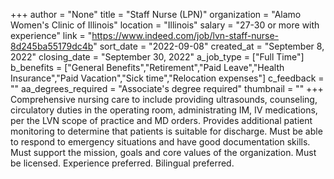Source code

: +++
author = "None"
title = "Staff Nurse (LPN)"
organization = "Alamo Women's Clinic of Illinois"
location = "Illinois"
salary = "27-30 or more with experience"
link = "https://www.indeed.com/job/lvn-staff-nurse-8d245ba55179dc4b"
sort_date = "2022-09-08"
created_at = "September 8, 2022"
closing_date = "September 30, 2022"
a_job_type = ["Full Time"]
b_benefits = ["General Benefits","Retirement","Paid Leave","Health Insurance","Paid Vacation","Sick time","Relocation expenses"]
c_feedback = ""
aa_degrees_required = "Associate's degree required"
thumbnail = ""
+++
Comprehensive nursing care to include providing ultrasounds, counseling, circulatory duties in the operating room, administrating IM, IV medications, per the LVN scope of practice and MD orders. Provides additional patient monitoring to determine that patients is suitable for discharge. Must be able to respond to emergency situations and have good documentation skills. Must support the mission, goals and core values of the organization. Must be licensed. Experience preferred. Bilingual preferred.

####

*Exercise description*.
Please output all the data exactly as given, with the pictures omitted.

*Task output*.
Source code

: +++
author = "None"
title = "Staff Nurse (LPN)"
organization = "Alamo Women's Clinic of Illinois"
location = "Illinois"
salary = "27-30 or more with experience"
link = "https://www.indeed.com/job/lvn-staff-nurse-8d245ba55179dc4b"
sort_date = "2022-09-08"
created_at = "September 8, 2022"
closing_date = "September 30, 2022"
a_job_type = ["Full Time"]
b_benefits = ["General Benefits","Retirement","Paid Leave","Health Insurance","Paid Vacation","Sick time","Relocation expenses"]
c_feedback = ""
aa_degrees_required = "Associate's degree required"
thumbnail = ""
+++
Comprehensive nursing care to include providing ultrasounds, counseling, circulatory duties in the operating room, administrating IM, IV medications, per the LVN scope of practice and MD orders. Provides additional patient monitoring to determine that patients is suitable for discharge. Must be able to respond to emergency situations and have good documentation skills. Must support the mission, goals and core values of the organization. Must be licensed. Experience preferred. Bilingual preferred.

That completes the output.